## What you should do
Within the records below, how many lines hold the string "Safety"? State that number and nothing else.

[[ Supplied data open ]]

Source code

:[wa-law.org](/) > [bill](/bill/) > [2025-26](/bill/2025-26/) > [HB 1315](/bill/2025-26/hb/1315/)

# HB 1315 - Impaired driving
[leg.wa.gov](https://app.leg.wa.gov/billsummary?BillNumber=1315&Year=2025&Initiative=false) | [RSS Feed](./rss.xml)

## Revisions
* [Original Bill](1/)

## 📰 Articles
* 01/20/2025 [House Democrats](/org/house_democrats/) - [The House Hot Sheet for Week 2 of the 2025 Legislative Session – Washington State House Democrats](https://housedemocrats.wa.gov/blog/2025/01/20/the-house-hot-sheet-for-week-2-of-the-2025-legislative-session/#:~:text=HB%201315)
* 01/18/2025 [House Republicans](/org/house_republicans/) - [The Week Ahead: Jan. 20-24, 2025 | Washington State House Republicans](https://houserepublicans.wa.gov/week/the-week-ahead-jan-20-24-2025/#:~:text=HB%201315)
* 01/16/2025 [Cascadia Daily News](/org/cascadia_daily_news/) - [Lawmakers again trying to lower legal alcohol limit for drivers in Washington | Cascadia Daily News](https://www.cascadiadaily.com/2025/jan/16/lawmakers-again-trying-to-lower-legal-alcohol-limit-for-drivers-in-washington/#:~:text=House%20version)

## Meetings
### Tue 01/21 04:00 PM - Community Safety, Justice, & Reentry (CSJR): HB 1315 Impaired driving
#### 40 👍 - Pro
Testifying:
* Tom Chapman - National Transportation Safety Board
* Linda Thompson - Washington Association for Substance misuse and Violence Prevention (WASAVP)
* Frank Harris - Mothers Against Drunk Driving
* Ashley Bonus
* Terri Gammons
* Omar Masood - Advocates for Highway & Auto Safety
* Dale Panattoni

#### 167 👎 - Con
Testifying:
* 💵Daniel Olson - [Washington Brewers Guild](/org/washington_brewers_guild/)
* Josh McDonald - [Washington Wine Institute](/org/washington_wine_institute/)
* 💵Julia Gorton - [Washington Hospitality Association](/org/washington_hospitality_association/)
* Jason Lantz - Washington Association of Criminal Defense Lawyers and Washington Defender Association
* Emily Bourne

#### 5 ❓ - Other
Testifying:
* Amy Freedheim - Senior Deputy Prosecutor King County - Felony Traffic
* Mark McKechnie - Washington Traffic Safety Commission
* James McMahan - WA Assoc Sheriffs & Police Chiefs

[[ Supplied data closed ]]

## Response area
4